Le nom de ce repas "La sardo" restait pourtant. On peut lui associer sa version empreinte de religiosité, le "dièu lou vol" (n'allez pas me chicaner en corrigeant "diu", "dius", "dièus", "dio", ou encore "diou"... ).

Dans son livre sur le canton de Coursan (Vilatges al Pais / 2005) Francis Poudou et les habitants relèvent (page 94), "Lo Dius o Vòl" :

"Lo Dius o vòl.
La dernière charrette fleurie, les vendanges se terminaient par une fête que l'on appaelait "Lo Dius o l ! (Si dieu le veut on se retrouvera l'an prochain) (1), repas ou goûter pris en commun et généralement offert par le propriétaire."

Dans "Les Vignes de Sainte-Colombe", Christian Signol écrit :

"... Le dernier soir Charles Barthélémie accorda le "Dieu-le-veut", l'ultime festin destiné à récompenser la vaillance des vendangeurs. Comme c'était la coutume il y eut des mets exceptionnels : bouilli aux câpres, boudin noir et fricassée de volailles, puis des chants, des danses, des rondes et des farandoles qui se perdirent dans les vignes pour de mystérieux adieux..."

Signol évoque avec pudeur les suites sensuelles de ce repas festif. Jean Camp, lui, s'attarde sur une symbolique plus païenne du repas de fête partagé :   


"... Demain nous mangerons la "sarde", tous assis à la même table. Je paie le rancio à tout le monde.

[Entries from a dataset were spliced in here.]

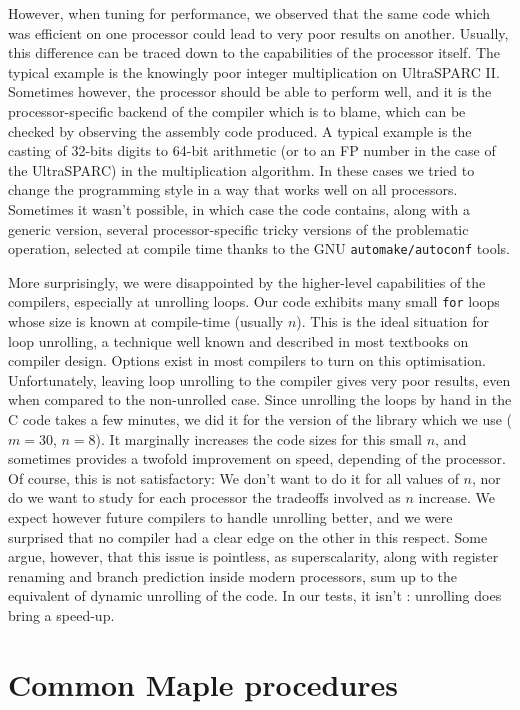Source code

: However, when tuning for performance, we observed that the same code
which was efficient on one processor could lead to very poor results
on another.  Usually, this difference can be traced down to the
capabilities of the processor itself. The typical example is the
knowingly poor integer multiplication on UltraSPARC II. Sometimes
however, the processor should be able to perform well, and it is the
processor-specific backend of the compiler which is to blame, which
can be checked by observing the assembly code produced.  A typical
example is the casting of 32-bits digits to 64-bit arithmetic (or to
an FP number in the case of the UltraSPARC) in the multiplication
algorithm. In these cases we tried to change the programming style in
a way that works well on all processors. Sometimes it wasn't possible,
in which case the code contains, along with a generic version, several
processor-specific tricky versions of the problematic operation,
selected at compile time thanks to the GNU \texttt{automake/autoconf}
tools.


More surprisingly, we were disappointed by the higher-level
capabilities of the compilers, especially at unrolling loops. Our code
exhibits many small \texttt{for} loops whose size is known at
compile-time (usually $n$). This is the ideal situation for loop
unrolling, a technique well known and described in most textbooks on
compiler design. Options exist in most compilers to turn on this
optimisation. Unfortunately, leaving loop unrolling to the compiler
gives very poor results, even when compared to the non-unrolled case.
Since unrolling the loops by hand in the C code takes a few minutes,
we did it for the version of the library which we use ($m=30$, $n=8$).
It marginally increases the code sizes for this small $n$, and
sometimes provides a twofold improvement on speed, depending of the
processor. Of course, this is not satisfactory: We don't want to do it
for all values of $n$, nor do we want to study for each processor the
tradeoffs involved as $n$ increase. We expect however future compilers
to handle unrolling better, and we were surprised that no compiler had
a clear edge on the other in this respect. Some argue, however, that
this issue is pointless, as superscalarity, along with register
renaming and branch prediction inside modern processors, sum up to the
equivalent of dynamic unrolling of the code. In our tests, it isn't :
unrolling does bring a speed-up.






\section{Common Maple procedures \label{section:commonMaple}}


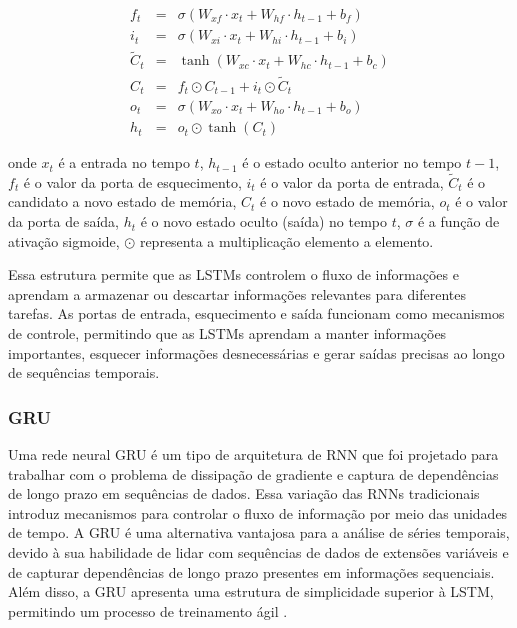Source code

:  \begin{eqnarray}
 	f_t &=& \sigma(W_{xf} \cdot x_t + W_{hf} \cdot h_{t-1} + b_f) \\
 	i_t &=& \sigma(W_{xi} \cdot x_t + W_{hi} \cdot h_{t-1} + b_i) \\
 	\tilde{C}_t &=& \tanh(W_{xc} \cdot x_t + W_{hc} \cdot h_{t-1} + b_c) \\
 	C_t &=& f_t \odot C_{t-1} + i_t \odot \tilde{C}_t \\
 	o_t &=& \sigma(W_{xo} \cdot x_t + W_{ho} \cdot h_{t-1} + b_o) \\
 	h_t &=& o_t \odot \tanh(C_t)
 \end{eqnarray}
 
\noindent onde $x_t$ é a entrada no tempo $t$, $h_{t-1}$ é o estado oculto anterior no tempo $t-1$, $f_t$ é o valor da porta de esquecimento, $i_t$ é o valor da porta de entrada, $\tilde{C}_t$ é o candidato a novo estado de memória, $C_t$ é o novo estado de memória, $o_t$ é o valor da porta de saída, $h_t$ é o novo estado oculto (saída) no tempo $t$, $\sigma$ é a função de ativação sigmoide, $\odot$ representa a multiplicação elemento a elemento.
 
 Essa estrutura permite que as LSTMs controlem o fluxo de informações e aprendam a armazenar ou descartar informações relevantes para diferentes tarefas. As portas de entrada, esquecimento e saída funcionam como mecanismos de controle, permitindo que as LSTMs aprendam a manter informações importantes, esquecer informações desnecessárias e gerar saídas precisas ao longo de sequências temporais.
 
 \subsubsection{GRU}
 
Uma rede neural GRU é um tipo de arquitetura de RNN que foi projetado para trabalhar com o problema de dissipação de gradiente e captura de dependências de longo prazo em sequências de dados. Essa variação das RNNs tradicionais introduz mecanismos para controlar o fluxo de informação por meio das unidades de tempo.
A GRU é uma alternativa vantajosa para a análise de séries temporais, devido à sua habilidade de lidar com sequências de dados de extensões variáveis e de capturar dependências de longo prazo presentes em informações sequenciais. Além disso, a GRU apresenta uma estrutura de simplicidade superior à LSTM, permitindo um processo de treinamento ágil  \cite{mastersthesis53fd58a7}.
 
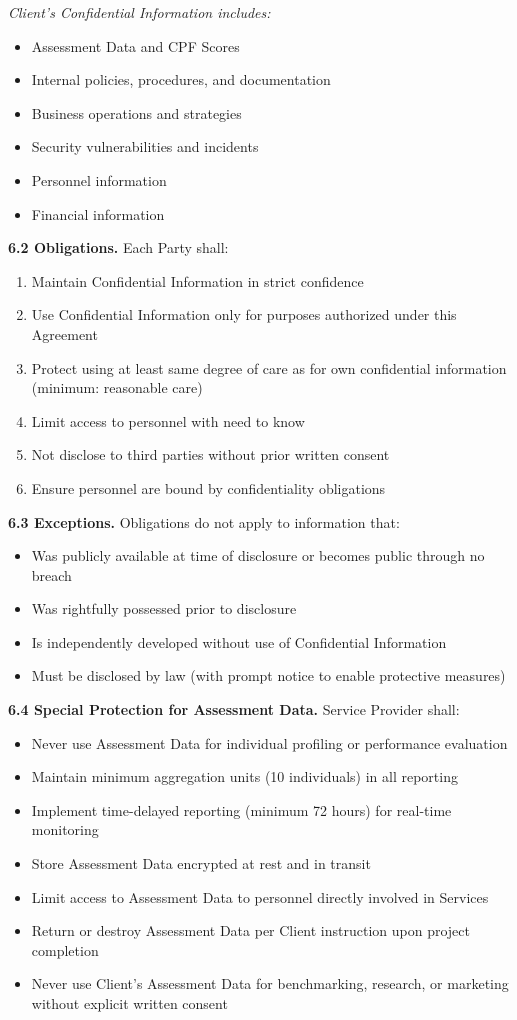 \documentclass[11pt,a4paper]{article}
\begin{document}
\textit{Client's Confidential Information includes:}
\begin{itemize}
\item Assessment Data and CPF Scores
\item Internal policies, procedures, and documentation
\item Business operations and strategies
\item Security vulnerabilities and incidents
\item Personnel information
\item Financial information
\end{itemize}

\textbf{6.2 Obligations.} Each Party shall:

\begin{enumerate}[label=\alph*)]
\item Maintain Confidential Information in strict confidence
\item Use Confidential Information only for purposes authorized under this Agreement
\item Protect using at least same degree of care as for own confidential information (minimum: reasonable care)
\item Limit access to personnel with need to know
\item Not disclose to third parties without prior written consent
\item Ensure personnel are bound by confidentiality obligations
\end{enumerate}

\textbf{6.3 Exceptions.} Obligations do not apply to information that:
\begin{itemize}
\item Was publicly available at time of disclosure or becomes public through no breach
\item Was rightfully possessed prior to disclosure
\item Is independently developed without use of Confidential Information
\item Must be disclosed by law (with prompt notice to enable protective measures)
\end{itemize}

\textbf{6.4 Special Protection for Assessment Data.} Service Provider shall:
\begin{itemize}
\item Never use Assessment Data for individual profiling or performance evaluation
\item Maintain minimum aggregation units (10 individuals) in all reporting
\item Implement time-delayed reporting (minimum 72 hours) for real-time monitoring
\item Store Assessment Data encrypted at rest and in transit
\item Limit access to Assessment Data to personnel directly involved in Services
\item Return or destroy Assessment Data per Client instruction upon project completion
\item Never use Client's Assessment Data for benchmarking, research, or marketing without explicit written consent
\end{itemize}
\end{document}
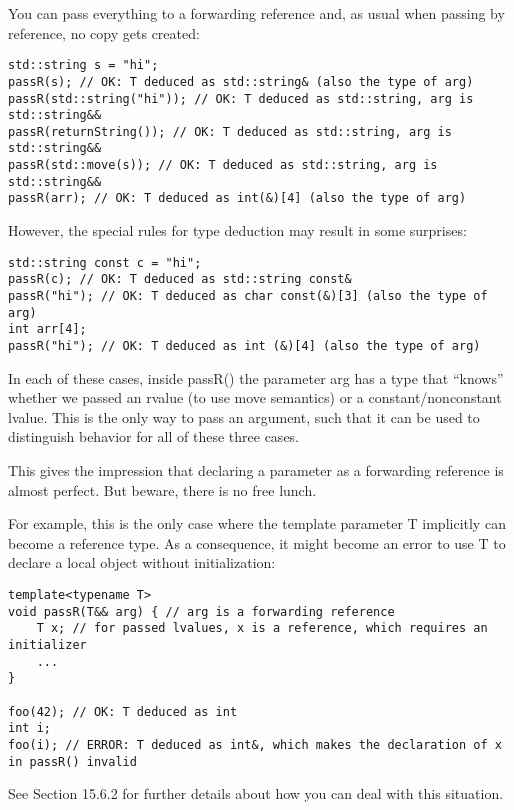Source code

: You can pass everything to a forwarding reference and, as usual when passing by reference, no copy gets created:

\begin{lstlisting}[style=styleCXX]
std::string s = "hi";
passR(s); // OK: T deduced as std::string& (also the type of arg)
passR(std::string("hi")); // OK: T deduced as std::string, arg is std::string&&
passR(returnString()); // OK: T deduced as std::string, arg is std::string&&
passR(std::move(s)); // OK: T deduced as std::string, arg is std::string&&
passR(arr); // OK: T deduced as int(&)[4] (also the type of arg)
\end{lstlisting}

However, the special rules for type deduction may result in some surprises:

\begin{lstlisting}[style=styleCXX]
std::string const c = "hi";
passR(c); // OK: T deduced as std::string const&
passR("hi"); // OK: T deduced as char const(&)[3] (also the type of arg)
int arr[4];
passR("hi"); // OK: T deduced as int (&)[4] (also the type of arg)
\end{lstlisting}

In each of these cases, inside passR() the parameter arg has a type that “knows” whether we passed an rvalue (to use move semantics) or a constant/nonconstant lvalue. This is the only way to pass an argument, such that it can be used to distinguish behavior for all of these three cases.

This gives the impression that declaring a parameter as a forwarding reference is almost perfect. But beware, there is no free lunch.

For example, this is the only case where the template parameter T implicitly can become a reference type. As a consequence, it might become an error to use T to declare a local object without initialization:

\begin{lstlisting}[style=styleCXX]
template<typename T>
void passR(T&& arg) { // arg is a forwarding reference
	T x; // for passed lvalues, x is a reference, which requires an initializer
	...
}

foo(42); // OK: T deduced as int
int i;
foo(i); // ERROR: T deduced as int&, which makes the declaration of x in passR() invalid
\end{lstlisting}

See Section 15.6.2 for further details about how you can deal with this situation.




















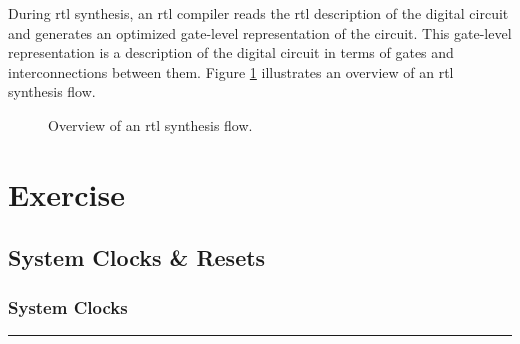 \documentclass[a4paper,11pt]{article}%
\begin{document}
During \ac{rtl} synthesis, an \ac{rtl} compiler reads the \ac{rtl} description of the digital circuit and generates an optimized gate-level representation of the circuit. This gate-level representation is a description of the digital circuit in terms of gates and interconnections between them. Figure \ref{fig:asic_flow} illustrates an overview of an \ac{rtl} synthesis flow.


\begin{figure}[H]
	\centering
	\caption{Overview of an \ac{rtl} synthesis flow.}
	\label{fig:asic_flow}
\end{figure}

\section{Exercise}

\subsection{System Clocks \& Resets}

\subsubsection{System Clocks}





\vfill
\hrule
\vspace{0.5cm}



\end{document}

Placide, au barricot ! [...] De la charrette qui vient d'arriver et qu'on a laissée au bord du chemin, les hommes tirent planches et tréteaux, et dressent une longue table à peine branlante. les bancs s'alignent tout au long. Puis viennent les corbeilles débordantes de lourds pains ronds, les grands paniers de fricassées, les jattes de volailles rôties, fleurant le romarin, les cassoulets figés qu'une flambée de bois sec va faire ronronner tout à l'heure, les soupières de salades vertes où s'entassent l'anchois pilé, les œufs durs, les tomates douces, l'huile, le poivre, le sel, les piments rouges et les "chapons" spongieux frottés d'ail, les panerées de coques légères saupoudrées de sucre, les flans tremblotants, les crèmes onctueuses et les débordements de raisins fins : muscats déjà ridés aux grains poisseux de miel, chasselas ferme à la robe nuancée, "terrets" blonds de peau épaisse mais de parfum franc, grappes de malvoisie au goût de violette, picpouls énormes et blanc-vert, et même, mêlé aux aristocrates de la table, le modeste et juteux aramon, le roi de la plaine, avec ses prunes serrées d'un beau noir, son jus clair, sa chair tendre et sa généreuse abondance. 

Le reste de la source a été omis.